Problem requirements → The expected output is each line in the data below that includes the string "ueberdosis".

Dataset entries
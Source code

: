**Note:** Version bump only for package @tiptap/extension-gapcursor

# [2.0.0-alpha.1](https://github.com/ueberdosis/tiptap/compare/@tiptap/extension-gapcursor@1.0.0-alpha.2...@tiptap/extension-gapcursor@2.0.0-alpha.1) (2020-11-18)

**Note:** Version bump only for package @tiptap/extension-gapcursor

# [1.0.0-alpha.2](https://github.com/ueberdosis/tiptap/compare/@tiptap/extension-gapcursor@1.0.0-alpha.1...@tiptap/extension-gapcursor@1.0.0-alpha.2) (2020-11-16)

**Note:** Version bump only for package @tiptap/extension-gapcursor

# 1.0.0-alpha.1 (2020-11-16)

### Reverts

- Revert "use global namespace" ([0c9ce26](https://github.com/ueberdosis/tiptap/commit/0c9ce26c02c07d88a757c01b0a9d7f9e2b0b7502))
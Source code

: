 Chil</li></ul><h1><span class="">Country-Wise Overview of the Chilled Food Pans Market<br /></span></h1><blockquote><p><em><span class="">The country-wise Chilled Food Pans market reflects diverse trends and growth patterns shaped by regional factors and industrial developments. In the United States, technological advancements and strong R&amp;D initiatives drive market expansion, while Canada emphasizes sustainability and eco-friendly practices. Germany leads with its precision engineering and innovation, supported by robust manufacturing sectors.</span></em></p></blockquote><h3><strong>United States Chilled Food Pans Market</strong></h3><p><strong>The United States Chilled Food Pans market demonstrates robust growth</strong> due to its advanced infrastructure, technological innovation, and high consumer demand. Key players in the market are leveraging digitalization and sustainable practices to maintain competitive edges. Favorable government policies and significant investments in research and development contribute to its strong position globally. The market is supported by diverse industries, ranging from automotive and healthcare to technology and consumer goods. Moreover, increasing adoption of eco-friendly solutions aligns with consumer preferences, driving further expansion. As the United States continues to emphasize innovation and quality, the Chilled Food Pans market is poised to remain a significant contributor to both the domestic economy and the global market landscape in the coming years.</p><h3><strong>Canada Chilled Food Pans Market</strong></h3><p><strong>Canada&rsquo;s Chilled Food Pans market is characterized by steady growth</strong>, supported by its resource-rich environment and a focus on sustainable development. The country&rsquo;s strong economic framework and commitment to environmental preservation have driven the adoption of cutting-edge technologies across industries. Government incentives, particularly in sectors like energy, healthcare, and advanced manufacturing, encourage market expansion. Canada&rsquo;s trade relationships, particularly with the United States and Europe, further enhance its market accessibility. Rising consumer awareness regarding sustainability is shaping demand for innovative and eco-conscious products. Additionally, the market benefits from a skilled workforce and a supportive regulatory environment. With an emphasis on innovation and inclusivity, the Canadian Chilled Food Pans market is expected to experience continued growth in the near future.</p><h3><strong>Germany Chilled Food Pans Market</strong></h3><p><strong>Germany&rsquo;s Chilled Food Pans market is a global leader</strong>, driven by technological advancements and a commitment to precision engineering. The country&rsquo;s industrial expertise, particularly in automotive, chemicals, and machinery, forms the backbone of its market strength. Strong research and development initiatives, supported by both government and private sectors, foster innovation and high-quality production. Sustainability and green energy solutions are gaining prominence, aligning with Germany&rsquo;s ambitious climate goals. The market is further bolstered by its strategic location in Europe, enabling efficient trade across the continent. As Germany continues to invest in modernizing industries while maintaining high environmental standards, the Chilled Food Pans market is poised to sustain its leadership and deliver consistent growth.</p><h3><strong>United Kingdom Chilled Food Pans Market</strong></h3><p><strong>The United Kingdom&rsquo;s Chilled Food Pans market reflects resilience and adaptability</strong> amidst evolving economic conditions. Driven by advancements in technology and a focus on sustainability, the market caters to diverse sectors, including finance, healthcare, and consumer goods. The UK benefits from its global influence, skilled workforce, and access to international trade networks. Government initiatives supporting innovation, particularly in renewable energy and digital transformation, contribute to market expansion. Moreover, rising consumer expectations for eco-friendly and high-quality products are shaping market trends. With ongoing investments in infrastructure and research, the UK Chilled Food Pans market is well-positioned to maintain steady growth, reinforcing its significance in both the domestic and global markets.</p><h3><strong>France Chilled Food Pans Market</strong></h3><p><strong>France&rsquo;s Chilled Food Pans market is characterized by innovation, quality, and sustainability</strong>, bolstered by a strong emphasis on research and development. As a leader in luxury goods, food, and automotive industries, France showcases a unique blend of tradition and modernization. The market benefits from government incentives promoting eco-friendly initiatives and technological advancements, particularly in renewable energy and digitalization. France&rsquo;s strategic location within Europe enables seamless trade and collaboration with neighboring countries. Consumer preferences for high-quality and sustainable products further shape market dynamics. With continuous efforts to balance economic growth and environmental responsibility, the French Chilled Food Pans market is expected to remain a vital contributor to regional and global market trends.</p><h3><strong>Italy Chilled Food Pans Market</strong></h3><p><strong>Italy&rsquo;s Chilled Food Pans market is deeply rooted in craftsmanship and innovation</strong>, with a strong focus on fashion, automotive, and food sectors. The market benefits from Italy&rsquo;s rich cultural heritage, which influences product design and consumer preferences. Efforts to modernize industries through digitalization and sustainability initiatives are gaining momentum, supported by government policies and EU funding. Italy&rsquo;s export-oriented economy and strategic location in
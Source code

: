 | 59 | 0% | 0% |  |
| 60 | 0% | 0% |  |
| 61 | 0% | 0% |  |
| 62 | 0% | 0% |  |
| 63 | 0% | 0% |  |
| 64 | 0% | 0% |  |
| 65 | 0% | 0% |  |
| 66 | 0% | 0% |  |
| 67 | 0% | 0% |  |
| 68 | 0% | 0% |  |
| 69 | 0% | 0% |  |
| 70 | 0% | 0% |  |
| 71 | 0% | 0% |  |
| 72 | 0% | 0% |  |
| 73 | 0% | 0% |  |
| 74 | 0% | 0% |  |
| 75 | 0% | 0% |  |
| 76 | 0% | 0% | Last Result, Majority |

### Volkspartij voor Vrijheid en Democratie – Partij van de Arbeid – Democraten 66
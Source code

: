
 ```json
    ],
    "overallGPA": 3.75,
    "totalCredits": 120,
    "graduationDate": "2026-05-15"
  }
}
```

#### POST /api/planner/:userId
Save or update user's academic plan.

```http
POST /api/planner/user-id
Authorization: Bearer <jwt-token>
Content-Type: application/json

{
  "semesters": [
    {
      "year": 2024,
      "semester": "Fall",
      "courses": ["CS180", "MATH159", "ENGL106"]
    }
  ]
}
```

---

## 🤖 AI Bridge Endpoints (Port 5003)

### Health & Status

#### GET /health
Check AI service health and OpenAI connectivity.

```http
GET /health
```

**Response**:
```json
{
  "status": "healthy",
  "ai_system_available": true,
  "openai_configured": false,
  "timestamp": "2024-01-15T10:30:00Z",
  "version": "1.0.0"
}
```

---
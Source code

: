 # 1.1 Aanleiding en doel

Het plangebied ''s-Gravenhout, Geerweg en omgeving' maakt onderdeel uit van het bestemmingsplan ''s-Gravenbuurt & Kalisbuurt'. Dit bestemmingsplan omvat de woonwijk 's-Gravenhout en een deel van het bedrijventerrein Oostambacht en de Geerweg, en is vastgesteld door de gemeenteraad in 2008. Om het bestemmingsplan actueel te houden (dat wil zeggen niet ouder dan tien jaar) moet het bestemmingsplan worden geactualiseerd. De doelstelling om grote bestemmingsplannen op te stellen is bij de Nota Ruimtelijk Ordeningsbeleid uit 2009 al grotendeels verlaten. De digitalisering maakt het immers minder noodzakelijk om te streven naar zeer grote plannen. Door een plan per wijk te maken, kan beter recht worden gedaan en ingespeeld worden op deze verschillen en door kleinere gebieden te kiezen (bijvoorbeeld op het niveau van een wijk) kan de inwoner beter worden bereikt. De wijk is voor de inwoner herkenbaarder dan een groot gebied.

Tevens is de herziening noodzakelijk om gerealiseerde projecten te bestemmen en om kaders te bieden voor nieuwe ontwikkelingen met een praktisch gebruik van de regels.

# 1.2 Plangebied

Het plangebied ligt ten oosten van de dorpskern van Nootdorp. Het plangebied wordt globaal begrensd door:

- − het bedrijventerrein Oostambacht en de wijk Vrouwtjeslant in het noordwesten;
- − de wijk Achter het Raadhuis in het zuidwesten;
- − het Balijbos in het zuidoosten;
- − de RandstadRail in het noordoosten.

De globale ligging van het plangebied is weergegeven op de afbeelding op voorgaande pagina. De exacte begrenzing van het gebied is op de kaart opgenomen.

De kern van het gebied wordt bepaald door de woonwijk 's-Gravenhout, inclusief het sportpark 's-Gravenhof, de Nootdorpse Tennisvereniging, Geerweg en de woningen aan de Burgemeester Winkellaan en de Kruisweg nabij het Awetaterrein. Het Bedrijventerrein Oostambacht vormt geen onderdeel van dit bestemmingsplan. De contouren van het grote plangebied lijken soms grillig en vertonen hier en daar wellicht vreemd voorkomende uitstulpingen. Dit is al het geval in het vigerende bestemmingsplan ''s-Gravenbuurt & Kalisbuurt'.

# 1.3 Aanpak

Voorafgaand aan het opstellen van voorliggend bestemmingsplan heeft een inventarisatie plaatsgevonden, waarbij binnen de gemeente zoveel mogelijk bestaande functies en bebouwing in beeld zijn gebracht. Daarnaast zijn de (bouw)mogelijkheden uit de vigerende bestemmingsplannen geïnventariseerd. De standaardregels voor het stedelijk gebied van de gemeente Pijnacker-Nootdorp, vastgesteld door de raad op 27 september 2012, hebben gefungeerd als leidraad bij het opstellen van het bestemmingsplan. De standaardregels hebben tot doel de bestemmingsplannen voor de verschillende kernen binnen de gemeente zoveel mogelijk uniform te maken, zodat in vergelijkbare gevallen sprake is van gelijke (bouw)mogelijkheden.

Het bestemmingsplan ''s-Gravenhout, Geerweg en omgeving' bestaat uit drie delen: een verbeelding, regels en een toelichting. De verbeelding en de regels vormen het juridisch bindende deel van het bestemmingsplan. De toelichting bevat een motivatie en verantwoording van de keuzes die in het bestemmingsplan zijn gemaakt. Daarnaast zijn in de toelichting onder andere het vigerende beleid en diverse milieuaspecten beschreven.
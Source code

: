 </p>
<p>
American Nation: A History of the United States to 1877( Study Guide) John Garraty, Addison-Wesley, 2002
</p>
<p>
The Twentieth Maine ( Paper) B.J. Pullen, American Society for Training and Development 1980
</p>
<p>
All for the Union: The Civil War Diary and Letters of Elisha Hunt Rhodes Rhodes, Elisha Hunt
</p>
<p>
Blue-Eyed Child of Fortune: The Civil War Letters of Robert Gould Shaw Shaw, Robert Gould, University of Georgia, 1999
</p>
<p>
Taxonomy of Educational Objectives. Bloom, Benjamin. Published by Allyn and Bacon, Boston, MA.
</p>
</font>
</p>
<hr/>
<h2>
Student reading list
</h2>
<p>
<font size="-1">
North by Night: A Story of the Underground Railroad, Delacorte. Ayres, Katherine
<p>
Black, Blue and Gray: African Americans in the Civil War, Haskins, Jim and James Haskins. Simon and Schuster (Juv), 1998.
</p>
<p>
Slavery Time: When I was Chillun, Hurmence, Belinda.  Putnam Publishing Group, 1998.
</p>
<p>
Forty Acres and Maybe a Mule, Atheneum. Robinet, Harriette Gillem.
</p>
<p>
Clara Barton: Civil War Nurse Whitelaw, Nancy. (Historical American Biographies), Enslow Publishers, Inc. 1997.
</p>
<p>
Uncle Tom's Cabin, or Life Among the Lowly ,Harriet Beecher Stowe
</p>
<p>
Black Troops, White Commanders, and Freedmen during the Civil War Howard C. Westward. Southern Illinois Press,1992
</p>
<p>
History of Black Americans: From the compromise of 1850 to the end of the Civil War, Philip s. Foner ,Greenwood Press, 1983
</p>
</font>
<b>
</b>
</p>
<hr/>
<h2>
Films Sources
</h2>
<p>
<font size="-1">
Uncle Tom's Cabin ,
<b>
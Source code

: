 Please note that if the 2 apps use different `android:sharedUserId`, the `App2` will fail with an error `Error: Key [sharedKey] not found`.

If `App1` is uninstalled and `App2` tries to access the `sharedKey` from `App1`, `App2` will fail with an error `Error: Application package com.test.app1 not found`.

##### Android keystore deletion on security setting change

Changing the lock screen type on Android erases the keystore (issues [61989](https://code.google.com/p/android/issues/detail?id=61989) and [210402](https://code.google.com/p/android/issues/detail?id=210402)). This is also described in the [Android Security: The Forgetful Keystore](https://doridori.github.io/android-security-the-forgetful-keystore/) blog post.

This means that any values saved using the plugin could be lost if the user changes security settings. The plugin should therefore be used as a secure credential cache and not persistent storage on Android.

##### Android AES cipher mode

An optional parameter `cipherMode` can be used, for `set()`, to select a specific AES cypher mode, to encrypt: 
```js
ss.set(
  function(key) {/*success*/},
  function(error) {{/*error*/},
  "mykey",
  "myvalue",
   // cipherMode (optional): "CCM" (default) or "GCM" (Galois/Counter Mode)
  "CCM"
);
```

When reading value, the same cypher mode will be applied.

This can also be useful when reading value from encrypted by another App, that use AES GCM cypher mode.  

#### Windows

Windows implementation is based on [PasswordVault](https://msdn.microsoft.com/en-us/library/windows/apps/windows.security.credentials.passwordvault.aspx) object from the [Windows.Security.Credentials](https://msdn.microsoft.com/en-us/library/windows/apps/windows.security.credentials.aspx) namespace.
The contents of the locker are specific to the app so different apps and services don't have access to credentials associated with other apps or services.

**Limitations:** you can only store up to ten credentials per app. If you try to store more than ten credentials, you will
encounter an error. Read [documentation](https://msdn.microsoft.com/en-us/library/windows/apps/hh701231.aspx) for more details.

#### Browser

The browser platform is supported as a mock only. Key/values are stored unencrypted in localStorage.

Task result →
# [2.0.0-alpha.1](https://github.com/ueberdosis/tiptap/compare/@tiptap/extension-gapcursor@1.0.0-alpha.2...@tiptap/extension-gapcursor@2.0.0-alpha.1) (2020-11-18)
# [1.0.0-alpha.2](https://github.com/ueberdosis/tiptap/compare/@tiptap/extension-gapcursor@1.0.0-alpha.1...@tiptap/extension-gapcursor@1.0.0-alpha.2) (2020-11-16)
- Revert "use global namespace" ([0c9ce26](https://github.com/ueberdosis/tiptap/commit/0c9ce26c02c07d88a757c01b0a9d7f9e2b0b7502))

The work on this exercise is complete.